Airports have been banned from installing full-body X-ray scanners by the European Commission due to health and safety reasons. Do you want to see the back of body scanners, or do you prefer them to a pat-down?
There are fears that the radiation released by X-ray scanners can increase the risk of cancer. Yet, the Health Protection Agency has said:
‘The radiation dose from an examination of two or three scans is less than that received from two minutes flying at cruising altitude.’
The EU has enforced the ban until a specialist health committee has finished assessing their risk. I can’t help but think that it would have been a good idea to do this before they were installed. Why are we allowing technology to make its way into airports when it hasn’t been fully and independently assessed for its safety?
Airport body scanners in Britain
The so-called ‘naked’ scanners, already trialled in Manchester and Heathrow airports, have been controversial for more than just health risks. Their propensity to invade passengers’ privacy has also been criticised since they produce a clear outline of your body. In fact, Heathrow scrapped their X-ray scanners due to such complaints.
Manchester Airport has 16 of these £80,000 scanners, and will ban anyone from flying unless they walk through one – a decision that has previously been backed by the Department of Transport. Indeed, hospital consultant Tony Aguirre was escorted out of Manchester Airport by police after refusing to walk through the scanner in July.
Manchester has been given permission to continue using its ‘backscatter X-ray scanners’ until November 2012 while tests are carried out.

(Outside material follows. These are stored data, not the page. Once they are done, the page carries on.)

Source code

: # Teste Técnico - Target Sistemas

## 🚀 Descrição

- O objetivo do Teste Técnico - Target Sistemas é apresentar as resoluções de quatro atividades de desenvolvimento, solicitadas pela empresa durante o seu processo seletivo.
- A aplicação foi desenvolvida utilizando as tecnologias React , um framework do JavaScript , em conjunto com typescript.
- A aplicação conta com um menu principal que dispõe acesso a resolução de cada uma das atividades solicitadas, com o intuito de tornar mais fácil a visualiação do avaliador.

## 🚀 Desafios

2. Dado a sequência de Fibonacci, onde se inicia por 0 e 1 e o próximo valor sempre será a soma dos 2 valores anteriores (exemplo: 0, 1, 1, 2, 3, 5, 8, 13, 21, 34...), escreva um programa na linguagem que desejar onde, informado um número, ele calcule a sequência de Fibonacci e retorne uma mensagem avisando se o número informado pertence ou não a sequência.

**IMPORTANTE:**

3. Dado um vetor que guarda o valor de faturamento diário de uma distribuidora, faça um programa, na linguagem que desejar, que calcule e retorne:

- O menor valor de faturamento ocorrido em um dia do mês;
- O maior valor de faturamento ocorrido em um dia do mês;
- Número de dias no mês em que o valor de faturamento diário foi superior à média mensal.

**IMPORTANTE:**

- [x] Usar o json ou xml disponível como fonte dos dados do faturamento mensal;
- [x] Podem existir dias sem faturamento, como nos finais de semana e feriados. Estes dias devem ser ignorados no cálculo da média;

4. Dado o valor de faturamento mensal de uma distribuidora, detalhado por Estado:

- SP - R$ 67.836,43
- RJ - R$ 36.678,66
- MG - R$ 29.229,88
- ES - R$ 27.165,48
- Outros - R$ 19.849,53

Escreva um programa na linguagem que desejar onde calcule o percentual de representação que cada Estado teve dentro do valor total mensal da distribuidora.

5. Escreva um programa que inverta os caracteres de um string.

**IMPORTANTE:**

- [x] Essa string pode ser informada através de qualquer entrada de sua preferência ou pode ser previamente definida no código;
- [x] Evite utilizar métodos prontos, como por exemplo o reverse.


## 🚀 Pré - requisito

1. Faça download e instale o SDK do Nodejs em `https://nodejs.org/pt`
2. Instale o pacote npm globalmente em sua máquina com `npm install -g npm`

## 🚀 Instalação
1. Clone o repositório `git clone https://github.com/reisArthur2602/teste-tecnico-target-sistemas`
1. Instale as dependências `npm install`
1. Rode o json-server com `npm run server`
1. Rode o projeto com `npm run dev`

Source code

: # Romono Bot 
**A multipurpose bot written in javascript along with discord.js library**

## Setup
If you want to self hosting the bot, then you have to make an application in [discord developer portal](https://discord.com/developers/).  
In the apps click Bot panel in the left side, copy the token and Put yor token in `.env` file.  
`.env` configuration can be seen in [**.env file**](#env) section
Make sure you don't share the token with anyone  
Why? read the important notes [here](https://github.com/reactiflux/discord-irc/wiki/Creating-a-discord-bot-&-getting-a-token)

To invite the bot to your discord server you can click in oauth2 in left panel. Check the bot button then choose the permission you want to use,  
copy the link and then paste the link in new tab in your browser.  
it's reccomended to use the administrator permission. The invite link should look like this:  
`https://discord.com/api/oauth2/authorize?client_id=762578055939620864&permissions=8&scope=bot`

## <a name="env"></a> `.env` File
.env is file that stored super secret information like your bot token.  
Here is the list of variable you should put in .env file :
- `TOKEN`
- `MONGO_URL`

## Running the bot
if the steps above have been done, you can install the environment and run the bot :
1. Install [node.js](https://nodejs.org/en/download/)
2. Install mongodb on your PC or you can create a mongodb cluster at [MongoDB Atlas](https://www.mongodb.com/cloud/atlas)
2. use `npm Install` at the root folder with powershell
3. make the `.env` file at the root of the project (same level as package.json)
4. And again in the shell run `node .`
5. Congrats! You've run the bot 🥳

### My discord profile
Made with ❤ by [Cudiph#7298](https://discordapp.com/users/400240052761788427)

An infringement of our privacy?
Of course, protecting us from terrorism and immediate danger is incredibly important, but I think a balance has to be made between protection, privacy and passenger’s long-term health.
But even if the European Commission’s tests do find that X-ray body scanners are relatively safe, would you still be concerned about the invasion of your privacy? Many are uncomfortable that they reveal your naked body and some Muslim groups claim it violates their religion.
The campaign group Big Brother Watch has long been against these compulsory scanners:
‘While we understand that security in airports is crucial to passenger safety and national security […] the willingness to sacrifice individual privacy for this security has gotten completely out of hand. Big Brother Watch has said on numerous occasions that these body scanners are invasive and compromise an individual’s privacy and dignity.’
Despite this, Which? members don’t seem overly concerned – around three quarters said they’d be interested in full-body scanners being introduced. I can see why – the alternative often means intrusive pat-downs, having to take off coats, belts and shoes, and almost never-ending queues before you even get to this stage.
There’s been many a time when I’ve been asked to strip off my belt, where I’ve promised myself to ‘go baggy’ whenever I next go on holiday. X-ray scanners can remove this inconvenience and speed up the process.
However, would you take this compromise if it came with a cost to your health (even if minimal)? We’ll have to wait and see what the European Commission’s tests uncover, but in the meantime, what kind of airport security would you prefer?